In his career spanning 21 years, Sharma has successfully aligned IT with business
at various organizations, turned around the IT organization, managed teams with
a focus on outcomes, undertaken business process improvement and boosted organizational
efficiency.
Possessing rich domain and functional expertise in the assessment,
conceptualization, analysis, development and real-time implementation of ERP
and commercial automation systems in chemicals, cement, publishing, and sugar
industry verticals, Sharma is a hard core IT professional.
My career has been fulfilling in terms of professional satisfaction, knowledge
enhancement and learning. Being a part of the core management team on account
of the IT portfolio, I got exposed to the organizations core management
quadrant at a pretty early stage of my career, added Sharma.
Journey in IT
Starting his career in 1988 as a programmer at Jagran Prakashan, Rajat Sharma
worked on UNIFY RDBMS on the UNIX platform and COBOL and dBASE III on MS-DOS.

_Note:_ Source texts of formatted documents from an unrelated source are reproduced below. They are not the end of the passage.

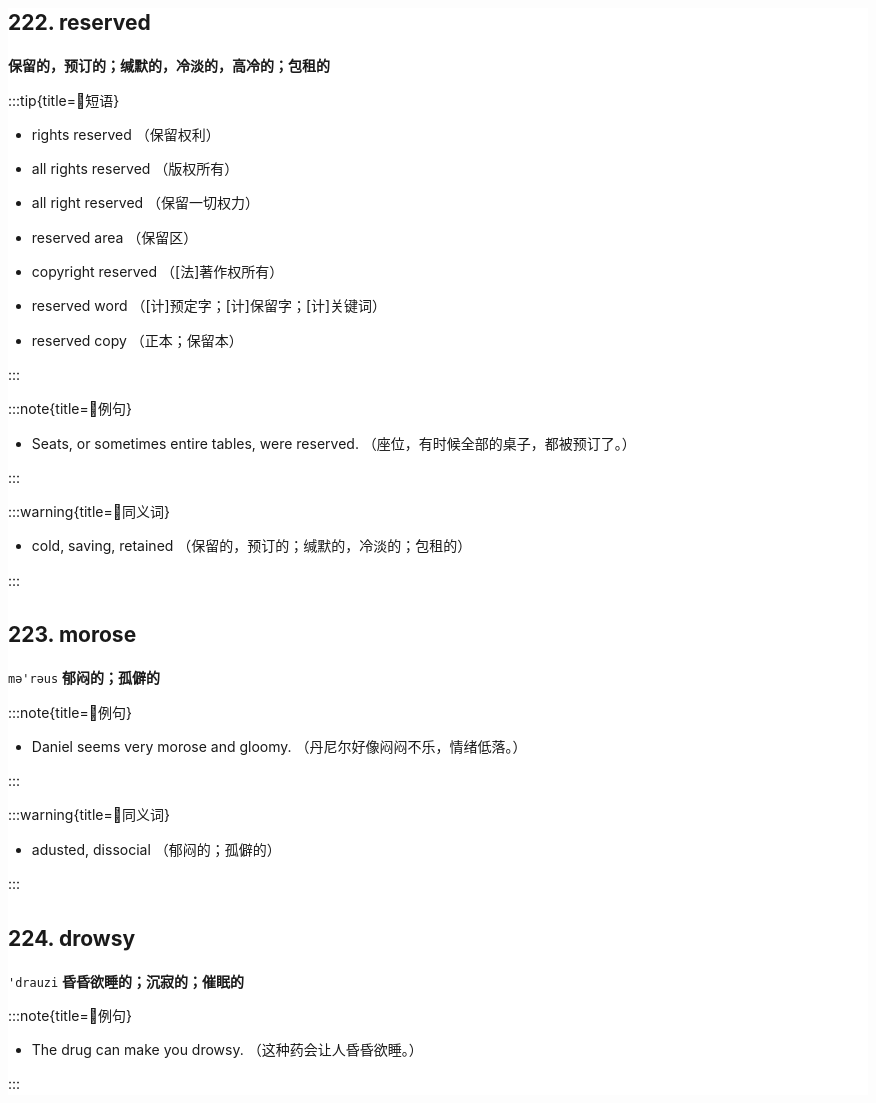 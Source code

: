 ## 222. reserved

**保留的，预订的；缄默的，冷淡的，高冷的；包租的**

:::tip{title=🤩短语}

- rights reserved （保留权利）

- all rights reserved （版权所有）

- all right reserved （保留一切权力）

- reserved area （保留区）

- copyright reserved （[法]著作权所有）

- reserved word （[计]预定字；[计]保留字；[计]关键词）

- reserved copy （正本；保留本）

:::

:::note{title=🎤例句}

- Seats, or sometimes entire tables, were reserved. （座位，有时候全部的桌子，都被预订了。）

:::

:::warning{title=🤔同义词}

- cold, saving, retained （保留的，预订的；缄默的，冷淡的；包租的）

:::


## 223. morose

`mə'rəus`  **郁闷的；孤僻的**

:::note{title=🎤例句}

- Daniel seems very morose and gloomy. （丹尼尔好像闷闷不乐，情绪低落。）

:::

:::warning{title=🤔同义词}

- adusted, dissocial （郁闷的；孤僻的）

:::


## 224. drowsy

`'drauzi`  **昏昏欲睡的；沉寂的；催眠的**

:::note{title=🎤例句}

- The drug can make you drowsy. （这种药会让人昏昏欲睡。）

:::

He also participated in the development of systems handling payroll, accounting,
advertisement scheduling and billing, financial accounting, newsprint management
and store accounting.
In 1992, he joined Bajaj Hindusthan as a senior programmer. He worked at the
second level of the hierarchy under the system analyst along with a team of
four members and initiated the organizations IT infrastructure. Here he
played a key role in analyzing, designing and developing the systems for raw
material procurement, payroll accounting, laboratory analysis management and
material management using the UNIFY RDBMS on UNIX running on the HCL Magnum
Super Mini System.
Sharma went back to Jagran Prakashan in 1994 and joined the company as an Assistant
Manager of Systems. He headed the Systems department, wherein he laid down and
formulated the system design specifications for the system handling advertisement
workflow, newsprint procurement management, financial control, material management,
personnel operations, and newspaper circulation logistics.
We were one of the first customers to migrate onto the Oracle 7 database
upon its launch in India with Oracle Forms 4.0 at the front-end, said
Sharma.
After Jagran, he again joined Bajaj Hindusthan as a Deputy General Manager of
IT in 1995. There, he headed the IT department and led the IT team involved
in software development and operation controls. He designed and implemented
a model system for Sugar Cane Procurement and Payment to farmers, which was
recognized by the Ministry of Sugar Cane, Government of Uttar Pradesh.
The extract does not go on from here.